Having communicated these tastes and distastes to you, I feel a great burden has alighted from my shoulders, leaving me stronger and more confident in whoIam than ever before.  Before you leave your hateful comments attacking me for daring to express these preferences, I would beseech you to look inside yourself and consider what treatment you’d expect of your kindred if you were to emerge from a similar closet of your own demons.  In the fifth month of the 2014th year of the era-of-commons, humanity has autonomously advanced itself far enough from its once sinful and unrighteous nature that no man should be ashamed or afraid to declare his passions, his fetishes, his indulgences, his defining characteristics, yay the very essence of his being for the rest of the universe.  If these instincts are really outside his capacity to change, being instilled in him from birth by forces beyond his control, then what does he have to fear from making every single one of them known to everybody under any circumstances in any setting whatsoever?

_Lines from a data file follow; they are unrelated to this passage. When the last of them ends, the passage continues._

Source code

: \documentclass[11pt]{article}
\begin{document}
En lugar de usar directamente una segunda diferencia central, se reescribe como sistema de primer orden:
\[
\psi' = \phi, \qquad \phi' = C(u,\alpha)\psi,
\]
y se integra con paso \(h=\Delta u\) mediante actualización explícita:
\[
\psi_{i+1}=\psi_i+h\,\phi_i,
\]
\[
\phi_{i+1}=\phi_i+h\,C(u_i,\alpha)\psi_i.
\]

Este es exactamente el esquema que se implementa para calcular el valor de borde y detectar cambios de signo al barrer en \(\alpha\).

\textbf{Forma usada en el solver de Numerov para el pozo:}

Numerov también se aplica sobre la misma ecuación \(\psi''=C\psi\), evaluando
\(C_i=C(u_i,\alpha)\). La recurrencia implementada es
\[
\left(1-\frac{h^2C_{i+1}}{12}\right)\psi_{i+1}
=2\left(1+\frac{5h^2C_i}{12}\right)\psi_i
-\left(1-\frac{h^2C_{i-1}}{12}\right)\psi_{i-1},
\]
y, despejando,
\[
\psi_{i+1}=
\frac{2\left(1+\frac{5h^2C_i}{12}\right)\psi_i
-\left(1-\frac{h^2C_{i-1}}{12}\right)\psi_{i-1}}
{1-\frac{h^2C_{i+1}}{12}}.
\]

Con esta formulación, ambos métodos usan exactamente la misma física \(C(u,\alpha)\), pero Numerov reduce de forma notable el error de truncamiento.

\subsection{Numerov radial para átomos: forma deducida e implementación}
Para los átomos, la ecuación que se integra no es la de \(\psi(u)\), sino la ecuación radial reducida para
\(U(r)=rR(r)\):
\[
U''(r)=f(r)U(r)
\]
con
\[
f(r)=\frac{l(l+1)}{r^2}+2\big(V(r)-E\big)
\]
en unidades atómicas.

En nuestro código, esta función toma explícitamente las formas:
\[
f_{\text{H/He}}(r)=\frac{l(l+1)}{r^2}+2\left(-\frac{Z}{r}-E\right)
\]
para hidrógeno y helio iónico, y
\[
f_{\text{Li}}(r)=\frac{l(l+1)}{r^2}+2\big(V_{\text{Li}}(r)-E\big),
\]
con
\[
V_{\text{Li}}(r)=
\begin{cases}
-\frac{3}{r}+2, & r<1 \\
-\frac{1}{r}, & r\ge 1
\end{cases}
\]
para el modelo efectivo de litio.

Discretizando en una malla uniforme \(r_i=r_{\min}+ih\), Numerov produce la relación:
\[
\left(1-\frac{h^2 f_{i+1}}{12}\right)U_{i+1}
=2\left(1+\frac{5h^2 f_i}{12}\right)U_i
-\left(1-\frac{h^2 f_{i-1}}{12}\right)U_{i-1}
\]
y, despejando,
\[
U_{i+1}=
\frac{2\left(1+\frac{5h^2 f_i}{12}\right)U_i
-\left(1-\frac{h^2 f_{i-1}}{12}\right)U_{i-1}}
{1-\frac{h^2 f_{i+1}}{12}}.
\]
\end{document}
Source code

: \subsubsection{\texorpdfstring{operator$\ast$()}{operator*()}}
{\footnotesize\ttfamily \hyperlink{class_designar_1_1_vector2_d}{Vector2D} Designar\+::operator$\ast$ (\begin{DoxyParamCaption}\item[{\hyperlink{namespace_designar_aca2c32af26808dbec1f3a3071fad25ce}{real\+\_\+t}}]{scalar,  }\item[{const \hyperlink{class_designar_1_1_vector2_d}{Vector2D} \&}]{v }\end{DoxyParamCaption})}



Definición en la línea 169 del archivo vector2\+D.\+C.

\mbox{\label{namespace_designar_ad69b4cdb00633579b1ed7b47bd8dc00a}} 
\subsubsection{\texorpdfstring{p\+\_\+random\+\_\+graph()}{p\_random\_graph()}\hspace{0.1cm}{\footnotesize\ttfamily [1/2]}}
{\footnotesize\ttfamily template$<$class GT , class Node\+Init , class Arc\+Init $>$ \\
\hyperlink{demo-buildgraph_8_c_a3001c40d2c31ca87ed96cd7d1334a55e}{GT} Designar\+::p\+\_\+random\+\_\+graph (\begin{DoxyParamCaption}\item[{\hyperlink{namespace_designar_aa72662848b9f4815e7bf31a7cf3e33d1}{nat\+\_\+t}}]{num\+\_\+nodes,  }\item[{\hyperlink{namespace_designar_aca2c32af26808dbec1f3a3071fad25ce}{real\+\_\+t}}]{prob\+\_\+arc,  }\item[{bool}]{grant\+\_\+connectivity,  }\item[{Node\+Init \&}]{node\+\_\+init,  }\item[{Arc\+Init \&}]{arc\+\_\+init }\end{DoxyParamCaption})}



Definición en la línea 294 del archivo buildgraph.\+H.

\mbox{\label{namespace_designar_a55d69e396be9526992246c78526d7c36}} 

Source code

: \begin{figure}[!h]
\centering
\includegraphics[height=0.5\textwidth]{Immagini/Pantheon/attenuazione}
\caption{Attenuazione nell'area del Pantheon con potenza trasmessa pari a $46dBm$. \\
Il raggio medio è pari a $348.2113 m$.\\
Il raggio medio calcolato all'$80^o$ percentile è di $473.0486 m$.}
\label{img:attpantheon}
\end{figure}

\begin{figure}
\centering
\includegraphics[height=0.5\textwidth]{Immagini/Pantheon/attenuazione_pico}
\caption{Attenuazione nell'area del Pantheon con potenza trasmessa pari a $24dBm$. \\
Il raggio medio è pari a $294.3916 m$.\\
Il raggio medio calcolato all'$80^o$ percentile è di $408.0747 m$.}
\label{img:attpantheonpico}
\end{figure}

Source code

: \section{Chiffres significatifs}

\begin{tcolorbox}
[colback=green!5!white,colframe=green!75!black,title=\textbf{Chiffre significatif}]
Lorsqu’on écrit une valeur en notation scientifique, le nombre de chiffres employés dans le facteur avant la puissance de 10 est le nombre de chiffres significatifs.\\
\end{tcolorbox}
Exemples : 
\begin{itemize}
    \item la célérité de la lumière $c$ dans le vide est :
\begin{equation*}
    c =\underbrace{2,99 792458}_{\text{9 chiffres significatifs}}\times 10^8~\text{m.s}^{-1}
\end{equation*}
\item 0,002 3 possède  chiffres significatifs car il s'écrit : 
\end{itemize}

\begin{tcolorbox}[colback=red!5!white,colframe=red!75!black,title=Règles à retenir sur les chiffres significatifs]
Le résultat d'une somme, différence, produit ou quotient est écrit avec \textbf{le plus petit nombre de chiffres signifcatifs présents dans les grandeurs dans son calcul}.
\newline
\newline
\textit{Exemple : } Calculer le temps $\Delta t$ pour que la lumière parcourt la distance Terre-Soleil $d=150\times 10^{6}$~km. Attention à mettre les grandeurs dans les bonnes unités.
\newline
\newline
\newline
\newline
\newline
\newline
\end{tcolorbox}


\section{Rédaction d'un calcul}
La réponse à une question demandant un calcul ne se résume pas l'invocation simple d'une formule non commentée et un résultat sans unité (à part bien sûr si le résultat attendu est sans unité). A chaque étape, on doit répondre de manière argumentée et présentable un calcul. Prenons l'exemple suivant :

So may the fourth be with you today as you commit yourself to renouncing any and all lies by omission and coming out as the beautiful, diverse individual that God intended you to be – or that Bang intended, if you can’t stomach the thought of being allied with a non-existent god who condones rape, slavery, and cannibalism.  Ellen Page understands that there is no middle ground, no convenient escape route in the pursuit of a genuinely honest lifestyle: one must be willing to share anything and everything or admit to sharing nothing at all out of cowardice.  “Privacy” and “personal information” are no more than covers for the serially dishonest, labels which must be disbanded if we’re ever to achieve absolute transparency and authenticity.

The moral is this: trust your feelings.  Diversity is our strength, and the Force flows through us all.  The only thing holding us back is our own self-control, and once we Letitgo, what can stand against?